● The records
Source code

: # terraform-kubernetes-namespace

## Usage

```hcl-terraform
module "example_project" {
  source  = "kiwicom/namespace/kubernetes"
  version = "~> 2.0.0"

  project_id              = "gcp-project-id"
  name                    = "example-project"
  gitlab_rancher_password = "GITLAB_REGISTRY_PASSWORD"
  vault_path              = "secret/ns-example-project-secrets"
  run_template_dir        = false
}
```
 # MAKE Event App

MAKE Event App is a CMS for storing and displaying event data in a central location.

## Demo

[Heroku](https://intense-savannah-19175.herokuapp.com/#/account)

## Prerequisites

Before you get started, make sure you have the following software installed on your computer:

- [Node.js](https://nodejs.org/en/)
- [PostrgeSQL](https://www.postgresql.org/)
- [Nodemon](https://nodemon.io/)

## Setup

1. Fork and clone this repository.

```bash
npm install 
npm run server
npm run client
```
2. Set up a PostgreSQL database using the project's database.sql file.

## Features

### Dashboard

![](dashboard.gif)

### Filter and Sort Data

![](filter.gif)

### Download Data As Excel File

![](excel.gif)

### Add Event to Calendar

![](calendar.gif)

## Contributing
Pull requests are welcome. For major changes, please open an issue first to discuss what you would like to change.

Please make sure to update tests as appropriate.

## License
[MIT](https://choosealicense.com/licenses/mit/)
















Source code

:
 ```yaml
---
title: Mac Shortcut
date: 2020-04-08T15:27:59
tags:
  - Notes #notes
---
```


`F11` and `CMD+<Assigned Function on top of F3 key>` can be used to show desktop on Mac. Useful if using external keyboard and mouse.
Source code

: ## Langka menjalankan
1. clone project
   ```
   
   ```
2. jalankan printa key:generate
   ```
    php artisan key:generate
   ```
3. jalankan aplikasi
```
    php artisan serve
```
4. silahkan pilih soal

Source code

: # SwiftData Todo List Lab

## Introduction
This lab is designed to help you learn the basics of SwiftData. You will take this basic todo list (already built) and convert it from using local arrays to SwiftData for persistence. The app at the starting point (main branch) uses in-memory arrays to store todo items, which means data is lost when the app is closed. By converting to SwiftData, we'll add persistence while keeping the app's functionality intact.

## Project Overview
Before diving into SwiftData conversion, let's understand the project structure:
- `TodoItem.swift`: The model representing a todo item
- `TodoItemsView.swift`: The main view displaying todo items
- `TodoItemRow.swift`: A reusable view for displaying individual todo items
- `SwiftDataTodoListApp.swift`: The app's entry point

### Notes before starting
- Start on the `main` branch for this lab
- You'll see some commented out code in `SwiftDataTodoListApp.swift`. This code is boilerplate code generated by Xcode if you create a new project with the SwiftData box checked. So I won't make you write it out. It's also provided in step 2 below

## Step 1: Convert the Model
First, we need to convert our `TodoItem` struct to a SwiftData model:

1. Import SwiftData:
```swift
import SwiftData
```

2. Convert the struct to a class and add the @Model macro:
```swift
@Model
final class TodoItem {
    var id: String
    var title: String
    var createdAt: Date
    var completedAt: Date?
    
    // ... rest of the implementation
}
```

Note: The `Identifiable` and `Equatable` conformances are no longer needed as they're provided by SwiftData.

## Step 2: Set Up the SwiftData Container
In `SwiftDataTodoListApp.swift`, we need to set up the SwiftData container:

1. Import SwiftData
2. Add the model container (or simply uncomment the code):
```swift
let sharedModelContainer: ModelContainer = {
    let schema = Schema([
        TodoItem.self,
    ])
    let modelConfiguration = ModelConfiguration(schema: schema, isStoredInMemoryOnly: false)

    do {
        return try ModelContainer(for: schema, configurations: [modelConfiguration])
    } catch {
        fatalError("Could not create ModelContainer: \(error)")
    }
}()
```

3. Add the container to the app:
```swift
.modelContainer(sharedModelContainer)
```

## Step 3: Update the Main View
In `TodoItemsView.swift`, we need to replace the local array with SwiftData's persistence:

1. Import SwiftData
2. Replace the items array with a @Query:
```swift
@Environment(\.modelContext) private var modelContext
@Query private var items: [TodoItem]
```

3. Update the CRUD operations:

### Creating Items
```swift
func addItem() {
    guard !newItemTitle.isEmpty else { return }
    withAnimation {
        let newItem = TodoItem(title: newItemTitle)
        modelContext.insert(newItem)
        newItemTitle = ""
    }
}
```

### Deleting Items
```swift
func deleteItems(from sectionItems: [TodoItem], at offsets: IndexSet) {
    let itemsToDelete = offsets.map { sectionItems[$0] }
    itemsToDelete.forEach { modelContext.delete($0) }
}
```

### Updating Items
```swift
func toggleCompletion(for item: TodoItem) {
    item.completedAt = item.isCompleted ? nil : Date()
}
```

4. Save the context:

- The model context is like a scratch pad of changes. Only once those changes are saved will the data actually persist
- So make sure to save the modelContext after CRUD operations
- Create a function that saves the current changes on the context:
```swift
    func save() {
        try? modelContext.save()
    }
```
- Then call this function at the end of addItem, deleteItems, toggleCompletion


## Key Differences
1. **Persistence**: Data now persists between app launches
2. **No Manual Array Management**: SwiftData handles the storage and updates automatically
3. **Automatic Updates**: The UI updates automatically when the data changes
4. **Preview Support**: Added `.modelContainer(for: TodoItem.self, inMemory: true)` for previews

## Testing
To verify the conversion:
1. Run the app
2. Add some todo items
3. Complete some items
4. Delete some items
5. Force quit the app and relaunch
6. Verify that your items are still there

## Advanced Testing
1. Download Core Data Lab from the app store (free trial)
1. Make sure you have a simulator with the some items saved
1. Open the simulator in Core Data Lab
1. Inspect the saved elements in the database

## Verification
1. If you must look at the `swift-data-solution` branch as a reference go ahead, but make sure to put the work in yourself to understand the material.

● What the task asks
Please reproduce the lines from the line with "- [PostrgeSQL](https://www.postgresql.org/)" to the line with "## Contributing", both ends included, exactly as they appear above.

● Task output
- [PostrgeSQL](https://www.postgresql.org/)
- [Nodemon](https://nodemon.io/)

## Setup

1. Fork and clone this repository.

```bash
npm install 
npm run server
npm run client
```
2. Set up a PostgreSQL database using the project's database.sql file.

## Features

### Dashboard

![](dashboard.gif)

### Filter and Sort Data

![](filter.gif)

### Download Data As Excel File

![](excel.gif)

### Add Event to Calendar

![](calendar.gif)

## Contributing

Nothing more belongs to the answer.